Computer scientists from the University of California, San Diego, have recently reported setting a world-record, by sorting huge amounts of data in minimal time. This record might have significant impact on various industries that rely on data management, since the technology introduced can be applied to almost all platforms.
To break the terabyte barrier for the Indy Minute Sort, the computer science researchers built a system made up of 52 computer nodes. Each node is a commodity server with two quad-core processors, 24 gigabytes (GB) memory and sixteen 500 GB disks – all inter-connected by a Cisco Nexus 5020 switch. Cisco donated the switches as a part of their research engagement with the UC San Diego Center for Networked Systems. The compute cluster is hosted at Calit2. (Credit: University of California, San Diego)
To break the terabyte barrier for the Indy Minute Sort, the computer science researchers built a system made up of 52 computer nodes. Each node is a commodity server with two quad-core processors, 24 gigabytes (GB) memory and sixteen 500 GB disks – all inter-connected by a Cisco Nexus 5020 switch. Cisco donated the switches as a part of their research engagement with the UC San Diego Center for Networked Systems. The compute cluster is hosted at Calit2. (Credit: University of California, San Diego)
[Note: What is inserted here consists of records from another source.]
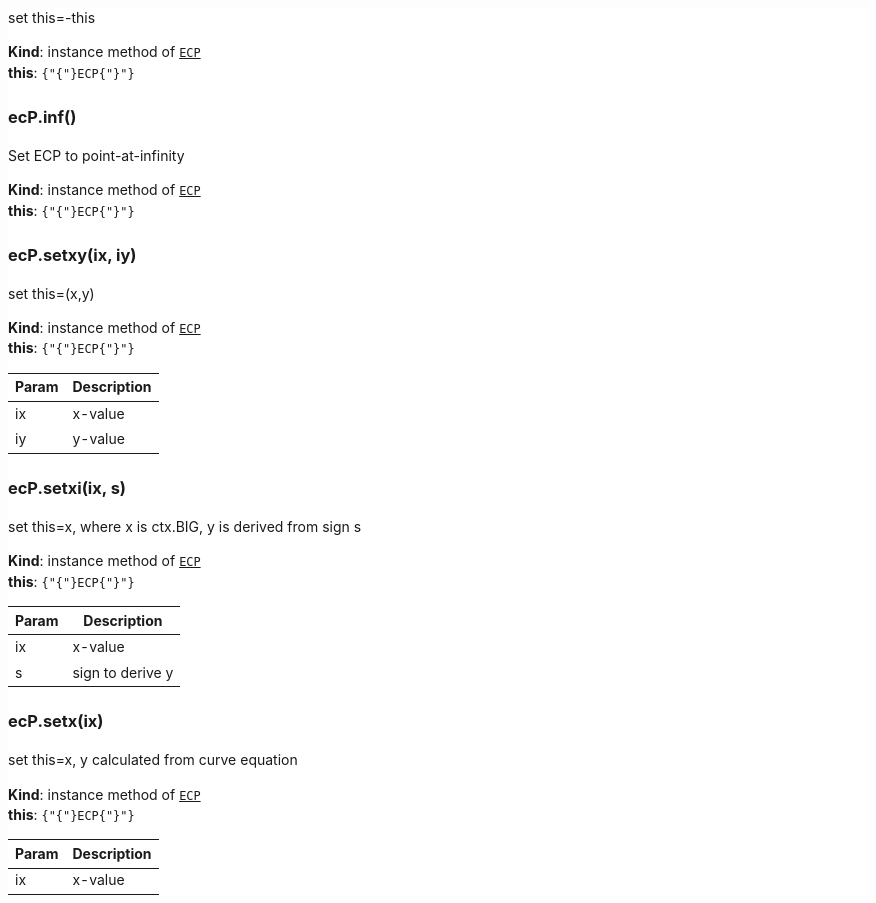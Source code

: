 set this=-this

**Kind**: instance method of [<code>ECP</code>](#ECP)  
**this**: <code>{"{"}ECP{"}"}</code>  
<a name="ECP+inf" />

### ecP.inf()

Set ECP to point-at-infinity

**Kind**: instance method of [<code>ECP</code>](#ECP)  
**this**: <code>{"{"}ECP{"}"}</code>  
<a name="ECP+setxy" />

### ecP.setxy(ix, iy)

set this=(x,y)

**Kind**: instance method of [<code>ECP</code>](#ECP)  
**this**: <code>{"{"}ECP{"}"}</code>  

| Param | Description |
| ----- | ----------- |
| ix    | x-value     |
| iy    | y-value     |

<a name="ECP+setxi" />

### ecP.setxi(ix, s)

set this=x, where x is ctx.BIG, y is derived from sign s

**Kind**: instance method of [<code>ECP</code>](#ECP)  
**this**: <code>{"{"}ECP{"}"}</code>  

| Param | Description      |
| ----- | ---------------- |
| ix    | x-value          |
| s     | sign to derive y |

<a name="ECP+setx" />

### ecP.setx(ix)

set this=x, y calculated from curve equation

**Kind**: instance method of [<code>ECP</code>](#ECP)  
**this**: <code>{"{"}ECP{"}"}</code>  

| Param | Description |
| ----- | ----------- |
| ix    | x-value     |

<a name="ECP+affine" />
The new record was accomplished during the 2010 “Sort Benchmark”, when the team of scientists from the UC San Diego broke the terabyte barrier: sorting more than one terabyte of data in just 60 seconds. One terabyte is 1,000 gigabytes, equivalent to approximately 40 single-layer Blu-Ray discs or 213 single-layer DVDs. In total, they sorted one trillion data records in 172 minutes. In comparison to the previous record holder, they did so using 4 times fewer computing resources.

Internet advertisements – such as the ones on Facebook, custom recommendations on Amazon, and up-to-the-second search results on Google – all result from sorting data sets. These sets are enormous, sized at thousands of terabytes. Various companies that look for trends, efficiencies and other competitive advantages could utilize the new techniques to perform heavy-duty data sorting – without exhausting computing resources.

The system is composed of 52 computer nodes; each node is a commodity server with two quad-core processors, 24 gigabytes memory and sixteen 500 GB disks – all inter-connected by a Cisco Nexus 5020 switch. Cisco donated the switches as a part of their research engagement with the UC San Diego Center for Networked Systems. The compute cluster is hosted at Calit2.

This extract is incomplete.